Data items:
= = = =
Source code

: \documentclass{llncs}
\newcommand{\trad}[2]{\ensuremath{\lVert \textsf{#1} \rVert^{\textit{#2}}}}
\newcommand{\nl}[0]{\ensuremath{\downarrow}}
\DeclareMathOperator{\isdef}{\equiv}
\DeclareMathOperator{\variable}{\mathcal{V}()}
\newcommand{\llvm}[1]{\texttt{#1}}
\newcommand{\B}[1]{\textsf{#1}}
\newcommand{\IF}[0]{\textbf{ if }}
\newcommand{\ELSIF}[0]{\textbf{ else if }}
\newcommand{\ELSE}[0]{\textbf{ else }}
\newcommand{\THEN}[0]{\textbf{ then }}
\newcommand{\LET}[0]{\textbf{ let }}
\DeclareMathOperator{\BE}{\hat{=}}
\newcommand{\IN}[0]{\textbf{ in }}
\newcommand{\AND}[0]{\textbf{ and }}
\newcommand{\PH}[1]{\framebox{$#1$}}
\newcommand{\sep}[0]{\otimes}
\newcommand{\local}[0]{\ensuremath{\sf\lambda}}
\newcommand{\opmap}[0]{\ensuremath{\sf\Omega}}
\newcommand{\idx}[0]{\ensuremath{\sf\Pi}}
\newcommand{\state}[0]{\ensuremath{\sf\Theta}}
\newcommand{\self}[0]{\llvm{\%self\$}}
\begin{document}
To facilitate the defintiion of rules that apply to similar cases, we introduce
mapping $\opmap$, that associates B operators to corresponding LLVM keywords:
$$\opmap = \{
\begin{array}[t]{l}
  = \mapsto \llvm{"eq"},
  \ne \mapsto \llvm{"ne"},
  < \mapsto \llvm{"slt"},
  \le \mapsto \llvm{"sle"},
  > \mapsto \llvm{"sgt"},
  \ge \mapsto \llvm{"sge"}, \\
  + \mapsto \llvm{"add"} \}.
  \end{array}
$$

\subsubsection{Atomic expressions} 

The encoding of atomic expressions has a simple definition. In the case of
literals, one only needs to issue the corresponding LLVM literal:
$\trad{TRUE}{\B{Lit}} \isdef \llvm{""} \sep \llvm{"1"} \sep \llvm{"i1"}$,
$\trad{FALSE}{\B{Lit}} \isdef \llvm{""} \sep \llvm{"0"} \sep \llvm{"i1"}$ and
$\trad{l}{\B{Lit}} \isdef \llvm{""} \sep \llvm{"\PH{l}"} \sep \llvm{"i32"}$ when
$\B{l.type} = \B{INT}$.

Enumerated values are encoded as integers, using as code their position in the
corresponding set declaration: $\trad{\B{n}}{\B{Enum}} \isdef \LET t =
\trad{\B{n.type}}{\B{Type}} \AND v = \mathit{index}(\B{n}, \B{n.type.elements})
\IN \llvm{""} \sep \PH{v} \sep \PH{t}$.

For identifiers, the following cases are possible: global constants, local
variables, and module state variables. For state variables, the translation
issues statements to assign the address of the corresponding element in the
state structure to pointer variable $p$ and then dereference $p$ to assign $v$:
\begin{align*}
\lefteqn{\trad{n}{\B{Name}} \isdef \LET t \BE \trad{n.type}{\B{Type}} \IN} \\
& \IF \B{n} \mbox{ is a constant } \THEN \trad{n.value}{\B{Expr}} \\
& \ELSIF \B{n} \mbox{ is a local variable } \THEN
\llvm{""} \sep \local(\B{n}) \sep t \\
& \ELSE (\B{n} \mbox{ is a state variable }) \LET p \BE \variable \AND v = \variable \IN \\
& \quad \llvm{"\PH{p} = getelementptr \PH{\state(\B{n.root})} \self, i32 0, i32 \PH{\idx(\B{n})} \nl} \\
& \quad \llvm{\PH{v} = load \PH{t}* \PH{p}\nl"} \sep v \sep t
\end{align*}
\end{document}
= = = =
[Task description] Reproduce, word for word, every line starting at the line that contains "v = \variable \IN \\" and ending with the final line of the entries.

[Result for this exercise]
& \ELSE (\B{n} \mbox{ is a state variable }) \LET p \BE \variable \AND v = \variable \IN \\
& \quad \llvm{"\PH{p} = getelementptr \PH{\state(\B{n.root})} \self, i32 0, i32 \PH{\idx(\B{n})} \nl} \\
& \quad \llvm{\PH{v} = load \PH{t}* \PH{p}\nl"} \sep v \sep t
\end{align*}
\end{document}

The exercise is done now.